#### [TASK GOAL]
After finding the line with "Download it at" in the entries below, retype exactly each line from there through the line with "- Upvote/downvote system to prevent abuse", including that final line.

#### [Stored entries]
=== Section Start ===

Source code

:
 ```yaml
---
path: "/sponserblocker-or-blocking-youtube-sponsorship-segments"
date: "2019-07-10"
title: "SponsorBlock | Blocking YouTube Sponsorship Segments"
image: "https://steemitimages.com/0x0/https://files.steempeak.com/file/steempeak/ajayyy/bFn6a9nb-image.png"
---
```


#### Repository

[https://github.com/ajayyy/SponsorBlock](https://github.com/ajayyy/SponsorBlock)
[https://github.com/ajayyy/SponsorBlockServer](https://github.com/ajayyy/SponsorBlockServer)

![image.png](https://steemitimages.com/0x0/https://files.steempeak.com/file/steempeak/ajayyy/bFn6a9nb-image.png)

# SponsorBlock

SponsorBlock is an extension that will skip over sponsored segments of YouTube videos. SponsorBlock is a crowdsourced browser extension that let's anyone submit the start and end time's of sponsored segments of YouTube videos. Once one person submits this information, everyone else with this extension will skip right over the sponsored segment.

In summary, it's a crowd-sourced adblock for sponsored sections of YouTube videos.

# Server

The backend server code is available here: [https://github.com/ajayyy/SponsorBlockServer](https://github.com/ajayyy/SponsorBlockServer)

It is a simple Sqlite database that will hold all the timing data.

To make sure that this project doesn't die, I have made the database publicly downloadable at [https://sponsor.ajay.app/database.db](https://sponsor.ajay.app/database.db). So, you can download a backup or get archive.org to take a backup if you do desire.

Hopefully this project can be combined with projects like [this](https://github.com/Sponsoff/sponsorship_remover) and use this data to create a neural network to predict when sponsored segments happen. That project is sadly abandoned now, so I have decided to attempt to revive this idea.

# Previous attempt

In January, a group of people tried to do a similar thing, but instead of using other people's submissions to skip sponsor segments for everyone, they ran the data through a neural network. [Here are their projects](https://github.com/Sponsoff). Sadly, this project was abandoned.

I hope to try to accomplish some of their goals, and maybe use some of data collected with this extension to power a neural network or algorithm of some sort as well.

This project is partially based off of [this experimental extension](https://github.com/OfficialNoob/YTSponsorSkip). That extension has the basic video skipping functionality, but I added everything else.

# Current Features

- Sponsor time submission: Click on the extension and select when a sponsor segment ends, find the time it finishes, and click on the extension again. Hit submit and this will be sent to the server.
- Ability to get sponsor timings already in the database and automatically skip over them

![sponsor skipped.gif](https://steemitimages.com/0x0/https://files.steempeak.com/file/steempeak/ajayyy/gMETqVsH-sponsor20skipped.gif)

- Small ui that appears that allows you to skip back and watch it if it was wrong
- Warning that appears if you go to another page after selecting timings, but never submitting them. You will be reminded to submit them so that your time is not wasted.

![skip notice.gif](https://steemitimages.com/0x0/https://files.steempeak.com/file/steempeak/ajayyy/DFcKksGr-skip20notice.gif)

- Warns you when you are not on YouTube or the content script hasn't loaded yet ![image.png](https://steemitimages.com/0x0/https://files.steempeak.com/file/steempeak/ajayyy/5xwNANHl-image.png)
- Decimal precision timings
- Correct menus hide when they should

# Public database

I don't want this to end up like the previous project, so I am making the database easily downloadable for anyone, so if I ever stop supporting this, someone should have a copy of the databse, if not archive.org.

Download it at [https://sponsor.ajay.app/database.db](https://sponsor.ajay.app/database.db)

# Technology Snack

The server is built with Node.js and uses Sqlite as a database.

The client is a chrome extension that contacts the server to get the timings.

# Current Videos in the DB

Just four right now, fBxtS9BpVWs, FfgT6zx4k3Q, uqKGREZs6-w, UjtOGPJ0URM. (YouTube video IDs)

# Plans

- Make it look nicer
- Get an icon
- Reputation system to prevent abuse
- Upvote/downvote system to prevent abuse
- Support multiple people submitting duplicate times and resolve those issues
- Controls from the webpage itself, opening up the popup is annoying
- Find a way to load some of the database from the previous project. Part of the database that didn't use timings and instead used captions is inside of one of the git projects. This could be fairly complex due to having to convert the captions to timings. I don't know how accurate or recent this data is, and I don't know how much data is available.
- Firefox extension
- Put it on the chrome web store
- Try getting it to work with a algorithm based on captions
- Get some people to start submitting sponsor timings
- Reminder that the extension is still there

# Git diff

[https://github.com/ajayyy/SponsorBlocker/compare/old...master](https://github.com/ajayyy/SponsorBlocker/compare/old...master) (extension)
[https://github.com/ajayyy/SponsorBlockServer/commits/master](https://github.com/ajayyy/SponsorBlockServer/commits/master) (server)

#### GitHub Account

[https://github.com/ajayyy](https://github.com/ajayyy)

=== Section End ===
=== Section Start ===

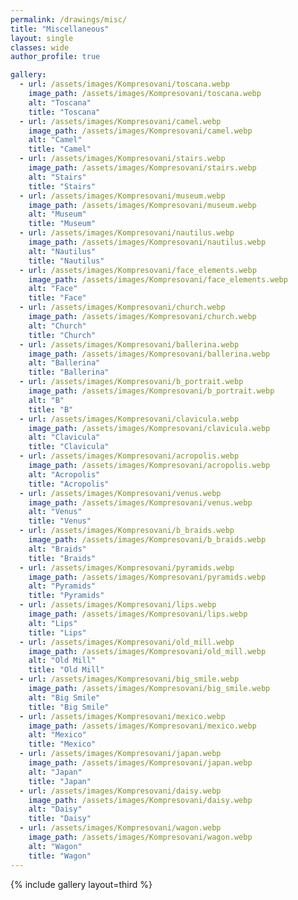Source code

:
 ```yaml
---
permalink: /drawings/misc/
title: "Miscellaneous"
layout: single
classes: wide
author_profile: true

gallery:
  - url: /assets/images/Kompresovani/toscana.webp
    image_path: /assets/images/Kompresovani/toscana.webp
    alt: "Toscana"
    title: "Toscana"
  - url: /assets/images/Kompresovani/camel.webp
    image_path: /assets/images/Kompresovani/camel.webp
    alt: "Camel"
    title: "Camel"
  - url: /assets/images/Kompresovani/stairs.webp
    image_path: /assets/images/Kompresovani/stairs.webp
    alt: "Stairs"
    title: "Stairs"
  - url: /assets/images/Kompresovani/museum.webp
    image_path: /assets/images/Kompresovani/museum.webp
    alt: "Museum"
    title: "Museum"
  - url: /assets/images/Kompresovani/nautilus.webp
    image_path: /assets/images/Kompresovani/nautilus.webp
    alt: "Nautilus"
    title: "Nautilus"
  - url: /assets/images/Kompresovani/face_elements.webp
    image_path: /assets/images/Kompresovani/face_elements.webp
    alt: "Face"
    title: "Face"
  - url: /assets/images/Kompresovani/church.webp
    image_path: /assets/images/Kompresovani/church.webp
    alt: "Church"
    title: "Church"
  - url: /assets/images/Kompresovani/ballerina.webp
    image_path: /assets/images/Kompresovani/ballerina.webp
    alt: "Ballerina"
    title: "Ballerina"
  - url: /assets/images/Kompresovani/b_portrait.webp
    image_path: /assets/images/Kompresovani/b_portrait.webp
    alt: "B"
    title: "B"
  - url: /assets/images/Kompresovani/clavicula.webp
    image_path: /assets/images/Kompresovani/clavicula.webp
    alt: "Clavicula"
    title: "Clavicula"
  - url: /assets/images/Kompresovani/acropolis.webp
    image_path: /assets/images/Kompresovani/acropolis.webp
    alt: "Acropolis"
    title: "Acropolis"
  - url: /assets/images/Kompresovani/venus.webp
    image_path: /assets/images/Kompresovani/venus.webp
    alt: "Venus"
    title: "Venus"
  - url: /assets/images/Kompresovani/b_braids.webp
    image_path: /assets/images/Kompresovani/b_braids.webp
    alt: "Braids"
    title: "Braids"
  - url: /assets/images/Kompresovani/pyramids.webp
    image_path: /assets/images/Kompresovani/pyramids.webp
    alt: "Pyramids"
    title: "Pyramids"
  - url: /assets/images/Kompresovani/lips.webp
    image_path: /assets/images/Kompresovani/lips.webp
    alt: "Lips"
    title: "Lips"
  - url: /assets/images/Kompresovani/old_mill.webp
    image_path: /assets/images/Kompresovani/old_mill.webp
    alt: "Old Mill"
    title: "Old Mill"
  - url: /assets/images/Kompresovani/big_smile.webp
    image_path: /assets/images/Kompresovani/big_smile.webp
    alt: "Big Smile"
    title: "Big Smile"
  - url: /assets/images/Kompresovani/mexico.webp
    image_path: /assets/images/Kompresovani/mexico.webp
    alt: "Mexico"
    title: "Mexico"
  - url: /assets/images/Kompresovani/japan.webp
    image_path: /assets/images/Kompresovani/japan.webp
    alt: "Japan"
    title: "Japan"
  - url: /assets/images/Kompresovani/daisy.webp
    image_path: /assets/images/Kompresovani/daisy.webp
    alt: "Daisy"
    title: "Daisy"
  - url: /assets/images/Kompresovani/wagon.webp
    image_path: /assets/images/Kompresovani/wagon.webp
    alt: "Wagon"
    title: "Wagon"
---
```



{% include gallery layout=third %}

=== Section End ===

#### [SOLVED EXERCISE]
Download it at [https://sponsor.ajay.app/database.db](https://sponsor.ajay.app/database.db)

# Technology Snack

The server is built with Node.js and uses Sqlite as a database.

The client is a chrome extension that contacts the server to get the timings.

# Current Videos in the DB

Just four right now, fBxtS9BpVWs, FfgT6zx4k3Q, uqKGREZs6-w, UjtOGPJ0URM. (YouTube video IDs)

# Plans

- Make it look nicer
- Get an icon
- Reputation system to prevent abuse
- Upvote/downvote system to prevent abuse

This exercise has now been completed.